Pemrprov Jatim Diminta Tertibkan Tanah "SVW"
Kamis, 28 Juli 2011 15:16 WIB
Bojonegoro - Komisi A DPRD Bojonegoro, Jawa Timur (Jatim), meminta Pemprov Jatim, menertibkan tanah "solo vallei werken" seluas 4,9 hektare di Desa Bonorejo, Kecamatan Ngasem, yang akan dibebaskan untuk proyek Blok Cepu.
"Solo vallei werken (SVW)" atau tanah peninggalan zaman Belanda itu kini masih dikuasai 14 petani setempat.
"Paling tidak dalam sebulan ini, harus sudah ada kejelasan tanah SVW itu, sehingga aman dimanfatkan untuk pembangunan fasilitas produksi migas Blok Cepu," kata Sekretaris Komisi A DPRD Bojonegoro, Sigit Kusharjanto, Kamis.
Ia mengatakan, penertiban tanah SVW kewenangannya ada pada Pemprov Jatim, sesuai Peraturan Daerah (Perda) No.7 tahun 2005 tentang Pengelolaan Tanah SVW. Selain itu, juga diperkuat dengan Peraturan Gubernur (Pergub) Jatim No.43 tahun 2005 yang mengatur pengelolaan tanah SVW.
Di dalam ketentuan itu, jelasnya, menyangkut perizinan, juga larangan tanah SVW ditanami dengan tanaman keras, seperti jati."Karena tanah SVW di Bonorejo masih terjadi sengketa, pemprov harus turun ikut menertibkan," ujarnya.
Lebih lanjut dijelaskan, bagaimanapun juga petani penggarap tanah SVW tersebut telah menyalahi ketentuan dengan menanami pohon jati. Selain itu, mereka sudah tidak memiliki kewenangan mengelola tanah SVW itu, karena izin pengelolaan sudah tidak diperpanjang sejak 2010.
Ia menjelaskan, dari hasil inspeksi mendadak (sidak) di lokasi tanah SVW di Desa Bonorejo itu, koordinator petani penggarap tanah SVW seluas 4,9 hektare, Basir, warga setempat meminta ganti rugi atas tanaman jati yang ditanam warga.
"Ganti rugi yang ditawarkan Rp100 ribu per pohon," katanya mengungkapkan.
Menurut dia, di atas tanah SVW yang sebelumnya digarap 14 petani penggarap tersebut, terdapat sekitar 37 ribu lebih pohon jati yang usianya berkisar satu tahun. Dengan jumlah pohon jati tersebut, kalau mengacu besarnya ganti rugi yang ditawarkan, jumlah dana yang dibutuhkan untuk pembebasan tanah SVW cukup besar.
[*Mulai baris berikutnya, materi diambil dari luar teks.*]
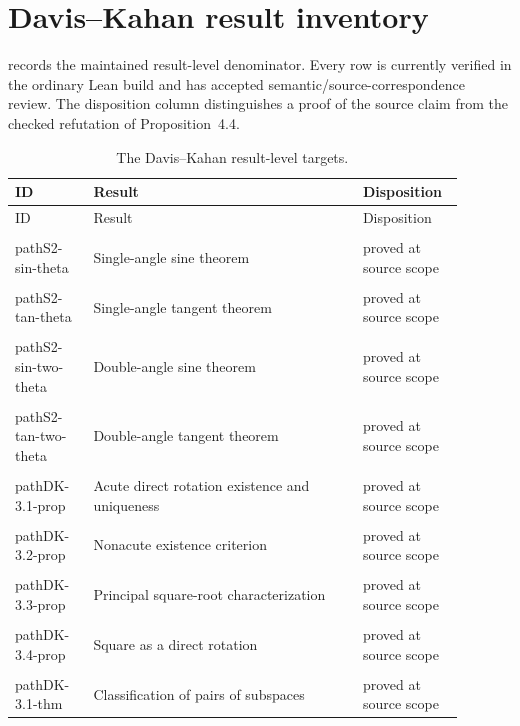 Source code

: \section{Davis--Kahan result inventory}
\label{app:dk-inventory}

 records the maintained result-level denominator.
Every row is currently verified in the ordinary Lean build and has accepted
semantic/source-correspondence review. The disposition column distinguishes a
proof of the source claim from the checked refutation of Proposition~4.4.

\begin{longtable}{>{\raggedright\arraybackslash}p{0.16\linewidth}>{\raggedright\arraybackslash}p{0.55\linewidth}>{\raggedright\arraybackslash}p{0.18\linewidth}}
\caption{The \DKResultCount{} Davis--Kahan result-level targets.}
\label{tab:dk-full-inventory}\\
\toprule
ID & Result & Disposition \\
\midrule
\endfirsthead
\toprule
ID & Result & Disposition \\
\midrule
\endhead
\\path{S2-sin-theta} & Single-angle sine theorem & proved at source scope \\
\\path{S2-tan-theta} & Single-angle tangent theorem & proved at source scope \\
\\path{S2-sin-two-theta} & Double-angle sine theorem & proved at source scope \\
\\path{S2-tan-two-theta} & Double-angle tangent theorem & proved at source scope \\
\\path{DK-3.1-prop} & Acute direct rotation existence and uniqueness & proved at source scope \\
\\path{DK-3.2-prop} & Nonacute existence criterion & proved at source scope \\
\\path{DK-3.3-prop} & Principal square-root characterization & proved at source scope \\
\\path{DK-3.4-prop} & Square as a direct rotation & proved at source scope \\
\\path{DK-3.1-thm} & Classification of pairs of subspaces & proved at source scope \\

\end{longtable}
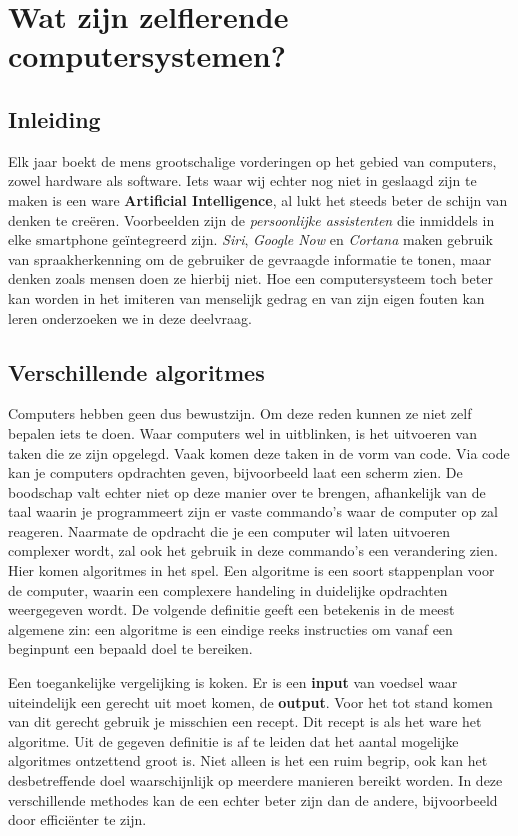 
\section{Wat zijn zelflerende computersystemen?}

\subsection{Inleiding}
Elk jaar boekt de mens grootschalige vorderingen op het gebied van computers, zowel hardware als software. Iets waar wij echter nog niet in geslaagd zijn te maken is een ware \textbf{ Artificial Intelligence}, al lukt het steeds beter de schijn van denken te creëren. Voorbeelden zijn de \textit{persoonlijke assistenten} die inmiddels in elke smartphone geïntegreerd zijn. \textit{Siri}, \textit{Google Now} en \textit{Cortana} maken gebruik van spraakherkenning om de gebruiker de gevraagde informatie te tonen, maar denken zoals mensen doen ze hierbij niet. Hoe een computersysteem toch beter kan worden in het imiteren van menselijk gedrag en van zijn eigen fouten kan leren onderzoeken we in deze deelvraag.


\subsection{Verschillende algoritmes}
Computers hebben geen dus bewustzijn. Om deze reden kunnen ze niet zelf bepalen iets te doen. Waar computers wel in uitblinken, is het uitvoeren van taken die ze zijn opgelegd. Vaak komen deze taken in de vorm van code. Via code kan je computers opdrachten geven, bijvoorbeeld laat een scherm zien. De boodschap valt echter niet op deze manier over te brengen, afhankelijk van de taal waarin je programmeert zijn er vaste commando's waar de computer op zal reageren.
Naarmate de opdracht die je een computer wil laten uitvoeren complexer wordt, zal ook het gebruik in deze commando's een verandering zien. Hier komen algoritmes in het spel. Een algoritme is een soort stappenplan voor de computer, waarin een complexere handeling in duidelijke opdrachten weergegeven wordt. De volgende definitie geeft een betekenis in de meest algemene zin: een algoritme is een eindige reeks instructies om vanaf een beginpunt een bepaald doel te bereiken.\cite{WoordenOrg}

Een toegankelijke vergelijking is koken. Er is een \textbf{input} van voedsel waar uiteindelijk een gerecht uit moet komen, de \textbf{output}. Voor het tot stand komen van dit gerecht gebruik je misschien een recept. Dit recept is als het ware het algoritme.
Uit de gegeven definitie is af te leiden dat het aantal mogelijke algoritmes ontzettend groot is. Niet alleen is het een ruim begrip, ook kan het desbetreffende doel waarschijnlijk op meerdere manieren bereikt worden. In deze verschillende methodes kan de een echter beter zijn dan de andere, bijvoorbeeld door effici\"enter te zijn.

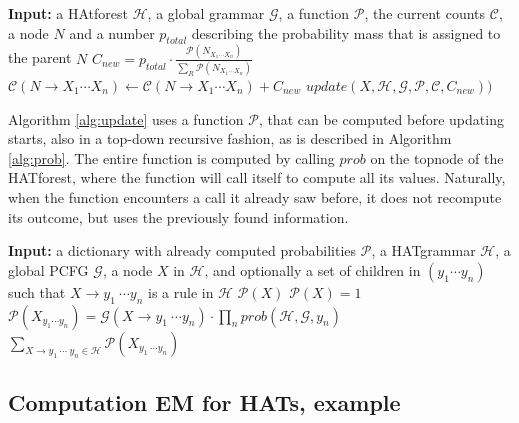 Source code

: \documentclass{article}
\newcommand{\G}{\mathcal{G}}
\newcommand{\Hg}{\mathcal{H}}
\newcommand{\C}{\mathcal{C}}
\newcommand{\Pp}{\mathcal{P}}
\begin{document}
\begin{algorithm}
\caption{$update(N,\Hg,\G,\Pp,\C,p_{total})$}\label{alg:update}
\begin{algorithmic}
\STATE \textbf{Input:} a HAtforest $\Hg$, a global grammar $\G$, a function $\Pp$, the current counts $\C$, a node $N$ and a number $p_{total}$ describing the probability mass that is assigned to the parent $N$
\STATE
\IF{$\neg \exists N\rightarrow X_1~\cdots X_n\in\Hg$}
	\RETURN
\ENDIF
\FOR{$R = N\rightarrow X_1~\cdots X_n\in\Hg$}
	\STATE $C_{new} = p_{total}\cdot\frac{\Pp(N_{X_1\cdots X_n})}{\sum_{R} \Pp(N_{X_1\cdots X_n})}$
	\STATE $\C(N\rightarrow X_1\cdots X_n) \leftarrow \C(N\rightarrow X_1\cdots X_n) + C_{new}  $
		\STATE $update(X,\Hg,\G,\Pp,\C,C_{new}))$
	\ENDFOR
\ENDFOR
\end{algorithmic}
\end{algorithm}

Algorithm \ref{alg:update} uses  a function $\Pp$, that can be computed before updating starts, also in a top-down recursive fashion, as is described in Algorithm \ref{alg:prob}. The entire function is computed by calling $prob$ on the topnode of the HATforest, where the function will call itself to compute all its values. Naturally, when the function encounters a call it already saw before, it does not recompute its outcome, but uses the previously found information.

\begin{algorithm}[!ht]
\caption{$prob(\Pp, \Hg,\G,X,(y_1,\cdots,y_n) = None$)}\label{alg:prob}
\begin{algorithmic}
\STATE \textbf{Input:} a dictionary with already computed probabilities $\Pp$, a HATgrammar $\Hg$, a global PCFG $\G$, a node $X$ in $\Hg$, and optionally a set of children in $(y_1\cdots y_n)$ such that $X\rightarrow y_1~\cdots y_n$ is a rule in $\Hg$
\STATE
\IF{$X \in \Pp$}
	\RETURN $\Pp(X)$
	\STATE
\ELSIF{$\neg\exists X\rightarrow C_1~\cdots ~C_N \in\Hg$}
	\RETURN $\Pp(X)=1$
	\STATE
{}
	\RETURN $\Pp(X_{y_1\cdots y_n}) = \G(X\rightarrow y_1~\cdots y_n)\cdot\prod_{n}prob(\Hg,\G,y_n)$
	\STATE
\ELSE
	\RETURN $\sum_{X\rightarrow y_1~\cdots ~y_n \in\Hg} \Pp(X_{y_1~\cdots y_n})$
	\STATE
\ENDIF
\end{algorithmic}
\end{algorithm}

\subsection{Computation EM for HATs, example}
\end{document}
"Itu tidak masuk akal, karena itu pemprov harus mengambil langkah penertiban atas tanah SVW itu," kata anggota Komisi A DPRD lainnya, Mugi Waluyo.
Dalam pembangunan fasilitas produksi migas Blok Cepu, di Bojonegoro, lahan yang dibutuhkan 400 hektare. Dari lahan yang dibutuhkan tersebut, masih seluas 39 hektare yang belum bisa dibebaskan, di antaranya tanah SVW seluas 4,9 hektare di Desa Bonorejo, Kecamatan Ngasem.
Lainnya, di Desa Mojodelik dan Brabowan, juga di Kecamatan Ngasem, karena masih dalam proses negosiasi dengan ahli warisnya yang jumlahnya puluhan.
"Kalau proyek migas Blok Cepu tertunda, akan semakin menambah biaya yang harus ditanggung Pemerintah dan daerah melalui "cost recovery"," katanya menegaskan.